Cortés moved to Cádiz in 1530, where he attended navigation school and quickly dedicated his life to being a teacher. It is important to note that his work was able to be used in all areas of navigation, not just the sea. His main role as a teacher was to certify pilots and oversee the production and maintenance of both nautical charts and instruments, while guiding how to use instruments like astrolabes and compasses. Applying science and logic to navigation was his speciality, by doing this, he was able to give his students a fundamental understanding of navigation rather than just knowing how to use the tools he provided.

In addition to being a teacher, Cortés was known for his ties with the Spanish Navy. While it is not known exactly if he actively participated in any of the battles, he could have been active in one or more of these battles: Battle of Pavia (1525), Battle of Preveza (1538), or Battle of Lepanto (1571). His works and contributions to field navigation had major impacts on these battles, far beyond what any one person could have contributed as solely a captain. So much so that he received the highest level of protection for his works from Álvaro de Bazán. Cortés dedicated his book to Bazán shortly after receiving protection.

While many sources are documenting his works and contributions. There is very little information regarding his personal life. There has yet to be any proof of him having a wife or children.

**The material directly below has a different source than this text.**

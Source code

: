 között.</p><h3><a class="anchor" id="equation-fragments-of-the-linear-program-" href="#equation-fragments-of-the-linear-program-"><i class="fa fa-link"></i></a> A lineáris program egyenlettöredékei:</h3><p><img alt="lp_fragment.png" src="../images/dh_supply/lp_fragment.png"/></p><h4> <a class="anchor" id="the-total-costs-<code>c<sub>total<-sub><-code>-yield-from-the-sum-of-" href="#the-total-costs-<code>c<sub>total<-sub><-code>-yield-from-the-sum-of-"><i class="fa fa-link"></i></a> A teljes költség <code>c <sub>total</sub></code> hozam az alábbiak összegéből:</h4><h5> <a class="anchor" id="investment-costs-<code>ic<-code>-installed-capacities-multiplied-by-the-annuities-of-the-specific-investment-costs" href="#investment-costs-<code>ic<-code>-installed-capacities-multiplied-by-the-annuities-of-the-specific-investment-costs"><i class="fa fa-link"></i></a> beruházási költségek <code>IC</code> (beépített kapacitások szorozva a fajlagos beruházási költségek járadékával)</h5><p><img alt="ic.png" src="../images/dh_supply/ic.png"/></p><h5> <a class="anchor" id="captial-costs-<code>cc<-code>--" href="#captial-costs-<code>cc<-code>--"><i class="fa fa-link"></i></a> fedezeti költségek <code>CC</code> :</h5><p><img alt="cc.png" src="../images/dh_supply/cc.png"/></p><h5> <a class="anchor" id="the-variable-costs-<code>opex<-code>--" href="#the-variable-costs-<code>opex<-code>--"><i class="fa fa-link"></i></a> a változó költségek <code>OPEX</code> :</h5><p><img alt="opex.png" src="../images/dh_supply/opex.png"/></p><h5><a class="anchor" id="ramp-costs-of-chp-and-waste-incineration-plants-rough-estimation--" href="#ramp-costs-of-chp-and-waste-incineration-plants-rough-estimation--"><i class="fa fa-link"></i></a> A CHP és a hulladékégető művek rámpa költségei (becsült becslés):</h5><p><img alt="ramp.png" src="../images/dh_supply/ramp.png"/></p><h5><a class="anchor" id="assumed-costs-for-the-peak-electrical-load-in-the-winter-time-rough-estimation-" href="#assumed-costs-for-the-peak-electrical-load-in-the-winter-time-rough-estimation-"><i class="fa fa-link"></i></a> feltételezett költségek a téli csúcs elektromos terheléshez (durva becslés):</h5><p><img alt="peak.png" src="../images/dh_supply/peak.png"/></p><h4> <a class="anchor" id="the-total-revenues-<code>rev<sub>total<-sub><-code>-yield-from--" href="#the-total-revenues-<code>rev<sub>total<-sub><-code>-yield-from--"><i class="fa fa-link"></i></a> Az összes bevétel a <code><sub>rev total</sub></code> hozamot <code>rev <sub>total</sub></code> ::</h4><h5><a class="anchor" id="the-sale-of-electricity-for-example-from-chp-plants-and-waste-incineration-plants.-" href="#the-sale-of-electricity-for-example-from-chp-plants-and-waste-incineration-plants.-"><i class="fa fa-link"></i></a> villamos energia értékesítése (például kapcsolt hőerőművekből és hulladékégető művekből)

He died at the age of 72.

==Art of Navigation==
Cortés' book, Breve compendio,... Arte de navegar was first published in 1551 and then promoted by Steven Borough who brought the book to England in 1558. He had the book translated into English by Richard Eden and published in 1561 entitled The Art of Navigation. As such, it became a very popular and the first English manual of navigation. It was the primary text for European navigation throughout the 16thC and the early 17thC. It was revised and extended through nine editions from 1561 to 1630. It was enjoyed by people such as Martin Frobisher and Francis Drake.

Arte de navegar was a practical book in which Cortés discussed, in a concise manner, navigation, cosmography and problems such as magnetic declination for which he hypothesised a Celestial magnetic pole.

He included many illustrations and models for making instruments. The text contained the earliest known description of the nocturnal, and how to make and use a sea astrolabe.

Cortés' calculations were critical in allowing explorers to ascertain their location when out of sight of land.

In 1574, the mathematician William Bourne, produced a popular version of the book, entitled A Regiment for the Sea. Bourne was critical of some aspects of Arte de Navegar and produced a manual of more practical use to the seaman.